Sukkot in that era was an occasion for widespread revelry and intense public worship.  It was, indeed, the most important Jewish holiday (besides Shabbat).  Its traditions - including building and dwelling in sukkot* (to commemorate Israel’s forty years of wandering homeless in the wilderness), waving lulav and etrog (four plant species:  palm frond, willow and myrtle leaves, and citron) and circling the synagogue sanctuary with them, home rituals (candle-lighting, kiddush and holiday banquet), and (on Sukkot’s concluding day known as Hoshanah Rabah) willow-beating ceremony to conclude the penitential season and initiate petitionary prayers for rain - have carried down through the ages.  

In Israel, sukkot crowd the private and public landscape:  in yards and public squares and on mirpasot (verandas or balconies) and rooftops.  Unllke Pesah, Sukkot’s hol hamo’ed (secular intermediate period) does not lead into a final day (in Israel) or two (outside of Israel) of holy time but goes right into another holiday, Shemini Atzeret (beginning this year at sundown on Wednesday, October 23). This major festival (referred to - along with Shabbat, Rosh Hashanah, Yom Kippur, Sukkot, Pesah, and Shavuot - in the Torah) is unknown to most Jews except for those (in Israel a large number; outside of Israel a minority) who are particularly religiously observant.  About its purpose, the Torah provides few clues, only commanding our ancestors only to refrain from work, make ritual sacrifices and hold an atzeret (Numbers 29:35).  That’s an obscure word perhaps referring to a mandatory public assembly.  

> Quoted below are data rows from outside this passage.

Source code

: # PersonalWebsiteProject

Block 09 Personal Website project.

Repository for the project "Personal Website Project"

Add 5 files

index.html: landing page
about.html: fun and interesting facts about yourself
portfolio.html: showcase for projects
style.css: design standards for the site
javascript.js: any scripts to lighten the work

Outside of Israel, the second day of Shemini Atzeret has its own name:  Simhat Torah (“Torah Joy”).  On this occasion the annual Torah reading cycle is concluded and lively festivities (including at times riotously festive dancing and drinking) take place; in Israel those revelries are combined, in a one-day Shemini Atzeret celebration, with that holiday’s more somber activities such as lighting of yahrzeit (memorial) candles and Yizkor (the memorial service also performed toward the end of Pesah, Shavuot and Yom Kippur).